Lord Hesketh, chairman of the 800-strong British Racing Drivers' Club (BRDC), which owns Silverstone, confirmed to The Independent yesterday that a pounds 41m bid for the track had been received.
The drivers will be told today by letter. The bid has been tabled by John Lewis, until recently chairman of Silverstone Estates, the management company. He is backed by HSBC Private Equity.
Speculation that BSkyB had also bid, which would give Rupert Murdoch another key prize in televised sport, was denied by BSkyB and Lord Hesketh, though he did say: "There may well be other offers in the future. The explosion in sport on television is driving people to look at sports assets." He added: "Silverstone is the Manchester United of motor racing."
It is the latest example of the wave of big-money purchases - or attempted purchases - of the icons of British sport. Manchester United could be sold to BSkyB, Celtic faces a bid from a group led by Kenny Dalglish, and several of the country's most famous rugby clubs have been sold to businessmen. In some cases, like Richmond and Saracens, this has meant a move many miles from their original homes.
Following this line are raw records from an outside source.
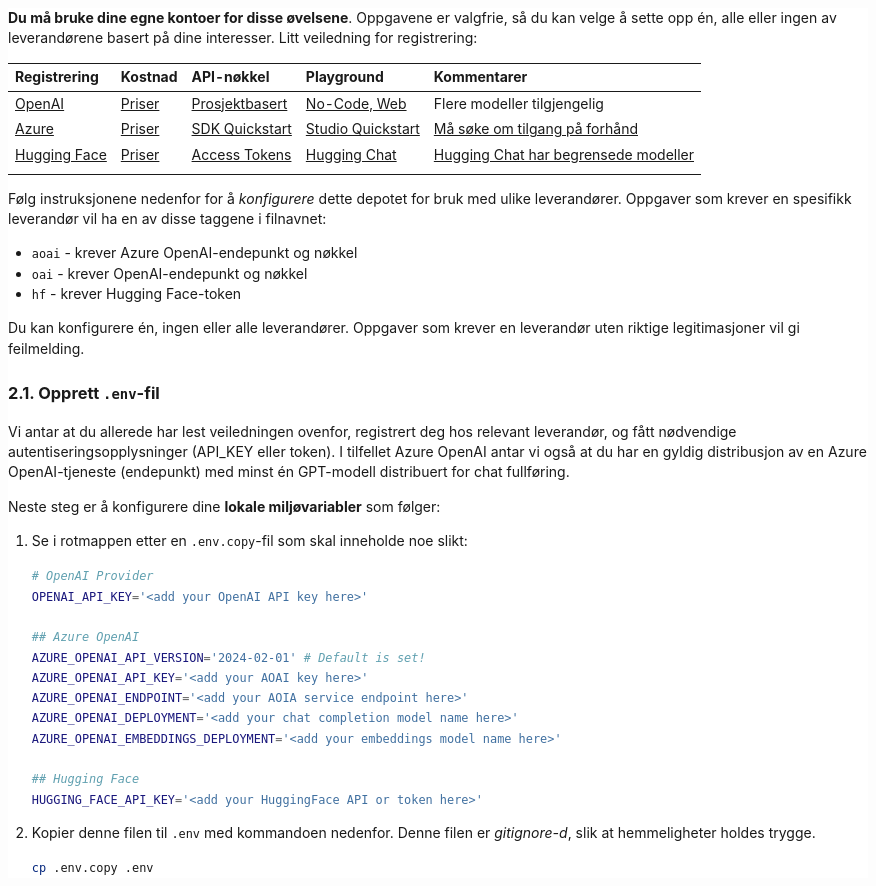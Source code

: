 **Du må bruke dine egne kontoer for disse øvelsene**. Oppgavene er valgfrie, så du kan velge å sette opp én, alle eller ingen av leverandørene basert på dine interesser. Litt veiledning for registrering:

| Registrering | Kostnad | API-nøkkel | Playground | Kommentarer |
|:---|:---|:---|:---|:---|
| [OpenAI](https://platform.openai.com/signup?WT.mc_id=academic-105485-koreyst) | [Priser](https://openai.com/pricing#language-models?WT.mc_id=academic-105485-koreyst) | [Prosjektbasert](https://platform.openai.com/api-keys?WT.mc_id=academic-105485-koreyst) | [No-Code, Web](https://platform.openai.com/playground?WT.mc_id=academic-105485-koreyst) | Flere modeller tilgjengelig |
| [Azure](https://aka.ms/azure/free?WT.mc_id=academic-105485-koreyst) | [Priser](https://azure.microsoft.com/pricing/details/cognitive-services/openai-service/?WT.mc_id=academic-105485-koreyst) | [SDK Quickstart](https://learn.microsoft.com/azure/ai-services/openai/quickstart?WT.mc_id=academic-105485-koreyst) | [Studio Quickstart](https://learn.microsoft.com/azure/ai-services/openai/quickstart?WT.mc_id=academic-105485-koreyst) | [Må søke om tilgang på forhånd](https://learn.microsoft.com/azure/ai-services/openai/?WT.mc_id=academic-105485-koreyst) |
| [Hugging Face](https://huggingface.co/join?WT.mc_id=academic-105485-koreyst) | [Priser](https://huggingface.co/pricing) | [Access Tokens](https://huggingface.co/docs/hub/security-tokens?WT.mc_id=academic-105485-koreyst) | [Hugging Chat](https://huggingface.co/chat/?WT.mc_id=academic-105485-koreyst) | [Hugging Chat har begrensede modeller](https://huggingface.co/chat/models?WT.mc_id=academic-105485-koreyst) |
| | | | | |

Følg instruksjonene nedenfor for å _konfigurere_ dette depotet for bruk med ulike leverandører. Oppgaver som krever en spesifikk leverandør vil ha en av disse taggene i filnavnet:  
 - `aoai` - krever Azure OpenAI-endepunkt og nøkkel  
 - `oai` - krever OpenAI-endepunkt og nøkkel  
 - `hf` - krever Hugging Face-token

Du kan konfigurere én, ingen eller alle leverandører. Oppgaver som krever en leverandør uten riktige legitimasjoner vil gi feilmelding.

###  2.1. Opprett `.env`-fil

Vi antar at du allerede har lest veiledningen ovenfor, registrert deg hos relevant leverandør, og fått nødvendige autentiseringsopplysninger (API_KEY eller token). I tilfellet Azure OpenAI antar vi også at du har en gyldig distribusjon av en Azure OpenAI-tjeneste (endepunkt) med minst én GPT-modell distribuert for chat fullføring.

Neste steg er å konfigurere dine **lokale miljøvariabler** som følger:

1. Se i rotmappen etter en `.env.copy`-fil som skal inneholde noe slikt:

   ```bash
   # OpenAI Provider
   OPENAI_API_KEY='<add your OpenAI API key here>'

   ## Azure OpenAI
   AZURE_OPENAI_API_VERSION='2024-02-01' # Default is set!
   AZURE_OPENAI_API_KEY='<add your AOAI key here>'
   AZURE_OPENAI_ENDPOINT='<add your AOIA service endpoint here>'
   AZURE_OPENAI_DEPLOYMENT='<add your chat completion model name here>' 
   AZURE_OPENAI_EMBEDDINGS_DEPLOYMENT='<add your embeddings model name here>'

   ## Hugging Face
   HUGGING_FACE_API_KEY='<add your HuggingFace API or token here>'
   ```

2. Kopier denne filen til `.env` med kommandoen nedenfor. Denne filen er _gitignore-d_, slik at hemmeligheter holdes trygge.

   ```bash
   cp .env.copy .env
   ```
The decision to sell is likely to prove as tortuous as the recent sale of the Royal Automobile Club in Pall Mall, London. Battle lines are being drawn between the multi-millionaire team owners and less wealthy former drivers.
Murray Walker, broadcasting's voice of motor racing, and an associate BRDC member, said: "I would imagine most members would be less happy for it to be bought out than most members of the RAC were. Members of the RAC just belong to a London club; the BRDC people are different.
"All the members are fiercely proud of the club. There are very stringent membership requirements. This means they are not likely to be too keen on it becoming a commercial organisation. Unless they thought they were going to make a bundle of dough. That tends to alter people's attitudes."
Ken Tyrrell, a former racing team owner who led the campaign to fight off a previous bid, said: "My understanding is that 75 per cent of the members have to approve [the bid] and I would have thought that extremely unlikely. I feel it is my responsibility to hand it on to the racing drivers of the future."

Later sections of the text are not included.